■ To do
In the data below, how many lines include the string "hist"? Give only the number.

■ Exercise materials

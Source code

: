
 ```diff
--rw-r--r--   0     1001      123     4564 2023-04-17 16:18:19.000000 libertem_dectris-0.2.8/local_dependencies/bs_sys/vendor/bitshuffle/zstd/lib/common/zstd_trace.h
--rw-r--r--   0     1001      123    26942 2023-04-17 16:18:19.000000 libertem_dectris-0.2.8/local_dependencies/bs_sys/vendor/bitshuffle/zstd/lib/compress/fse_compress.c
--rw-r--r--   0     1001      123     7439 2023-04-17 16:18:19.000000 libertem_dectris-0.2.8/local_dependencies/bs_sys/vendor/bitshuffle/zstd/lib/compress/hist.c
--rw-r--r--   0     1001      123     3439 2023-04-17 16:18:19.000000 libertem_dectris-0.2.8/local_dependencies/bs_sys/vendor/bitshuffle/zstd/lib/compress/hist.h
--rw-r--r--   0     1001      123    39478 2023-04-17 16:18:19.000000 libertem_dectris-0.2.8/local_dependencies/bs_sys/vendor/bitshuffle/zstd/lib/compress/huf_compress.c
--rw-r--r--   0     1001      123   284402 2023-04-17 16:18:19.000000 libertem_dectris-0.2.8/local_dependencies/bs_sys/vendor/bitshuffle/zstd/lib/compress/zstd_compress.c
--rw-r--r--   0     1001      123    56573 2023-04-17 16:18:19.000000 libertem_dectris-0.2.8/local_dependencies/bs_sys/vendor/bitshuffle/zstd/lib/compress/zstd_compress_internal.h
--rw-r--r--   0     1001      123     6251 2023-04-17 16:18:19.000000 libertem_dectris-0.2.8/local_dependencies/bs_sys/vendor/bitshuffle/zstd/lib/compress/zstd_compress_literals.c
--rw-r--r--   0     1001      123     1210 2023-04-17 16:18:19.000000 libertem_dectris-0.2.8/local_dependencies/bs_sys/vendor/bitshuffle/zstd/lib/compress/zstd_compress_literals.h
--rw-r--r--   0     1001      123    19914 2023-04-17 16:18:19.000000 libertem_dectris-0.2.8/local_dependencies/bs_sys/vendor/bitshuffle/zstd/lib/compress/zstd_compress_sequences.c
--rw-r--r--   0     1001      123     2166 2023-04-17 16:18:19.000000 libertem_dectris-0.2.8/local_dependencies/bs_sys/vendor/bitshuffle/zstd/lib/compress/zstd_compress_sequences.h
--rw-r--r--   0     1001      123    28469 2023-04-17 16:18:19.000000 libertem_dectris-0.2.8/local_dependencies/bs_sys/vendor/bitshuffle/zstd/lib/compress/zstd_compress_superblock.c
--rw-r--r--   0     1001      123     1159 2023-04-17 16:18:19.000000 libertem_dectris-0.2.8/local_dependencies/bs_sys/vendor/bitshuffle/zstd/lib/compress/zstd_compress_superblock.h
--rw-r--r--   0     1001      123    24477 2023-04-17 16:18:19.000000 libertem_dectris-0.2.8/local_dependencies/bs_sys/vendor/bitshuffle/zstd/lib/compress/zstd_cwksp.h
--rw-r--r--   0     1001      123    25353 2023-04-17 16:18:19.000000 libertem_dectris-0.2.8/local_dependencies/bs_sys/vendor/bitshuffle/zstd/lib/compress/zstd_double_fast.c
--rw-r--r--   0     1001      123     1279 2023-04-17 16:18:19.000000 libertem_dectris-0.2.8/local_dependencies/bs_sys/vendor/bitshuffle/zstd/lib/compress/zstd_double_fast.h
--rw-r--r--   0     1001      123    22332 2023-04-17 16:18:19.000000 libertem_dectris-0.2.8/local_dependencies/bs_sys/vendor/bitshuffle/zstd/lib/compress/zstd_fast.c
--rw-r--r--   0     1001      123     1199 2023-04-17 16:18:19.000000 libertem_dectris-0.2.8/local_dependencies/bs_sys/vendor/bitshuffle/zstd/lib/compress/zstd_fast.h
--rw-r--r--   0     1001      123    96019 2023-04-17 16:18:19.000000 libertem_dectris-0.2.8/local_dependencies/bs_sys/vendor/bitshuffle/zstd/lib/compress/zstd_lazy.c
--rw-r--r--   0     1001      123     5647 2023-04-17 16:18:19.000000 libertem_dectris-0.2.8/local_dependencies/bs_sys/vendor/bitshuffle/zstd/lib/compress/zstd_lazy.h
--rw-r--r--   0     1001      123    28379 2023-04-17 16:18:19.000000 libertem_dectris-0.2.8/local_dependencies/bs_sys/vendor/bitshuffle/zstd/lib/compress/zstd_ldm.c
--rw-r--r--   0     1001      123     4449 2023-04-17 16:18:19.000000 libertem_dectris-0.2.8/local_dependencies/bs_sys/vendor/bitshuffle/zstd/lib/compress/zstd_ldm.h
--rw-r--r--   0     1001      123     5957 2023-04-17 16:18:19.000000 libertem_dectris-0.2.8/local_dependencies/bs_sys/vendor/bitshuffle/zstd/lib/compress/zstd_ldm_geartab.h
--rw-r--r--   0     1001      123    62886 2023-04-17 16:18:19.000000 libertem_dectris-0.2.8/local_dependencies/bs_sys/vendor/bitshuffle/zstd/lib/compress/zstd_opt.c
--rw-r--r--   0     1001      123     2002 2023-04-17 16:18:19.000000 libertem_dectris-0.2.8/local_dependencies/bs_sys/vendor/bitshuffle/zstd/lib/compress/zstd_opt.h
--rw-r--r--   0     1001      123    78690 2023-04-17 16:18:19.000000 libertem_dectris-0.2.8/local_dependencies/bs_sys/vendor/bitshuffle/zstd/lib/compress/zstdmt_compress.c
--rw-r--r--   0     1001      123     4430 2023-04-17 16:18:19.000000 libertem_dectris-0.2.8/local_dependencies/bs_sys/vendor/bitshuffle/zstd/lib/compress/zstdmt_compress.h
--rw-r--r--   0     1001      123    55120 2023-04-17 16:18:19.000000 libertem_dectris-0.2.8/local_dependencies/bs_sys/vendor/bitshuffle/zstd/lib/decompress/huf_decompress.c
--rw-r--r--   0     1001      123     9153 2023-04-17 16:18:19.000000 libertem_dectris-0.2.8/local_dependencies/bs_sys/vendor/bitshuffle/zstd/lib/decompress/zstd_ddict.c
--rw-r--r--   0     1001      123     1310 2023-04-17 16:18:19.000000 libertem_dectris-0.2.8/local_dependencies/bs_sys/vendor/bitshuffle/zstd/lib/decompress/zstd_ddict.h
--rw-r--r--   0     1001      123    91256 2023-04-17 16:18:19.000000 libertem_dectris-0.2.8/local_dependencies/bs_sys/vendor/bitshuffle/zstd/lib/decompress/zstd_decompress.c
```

■ Exercise output
2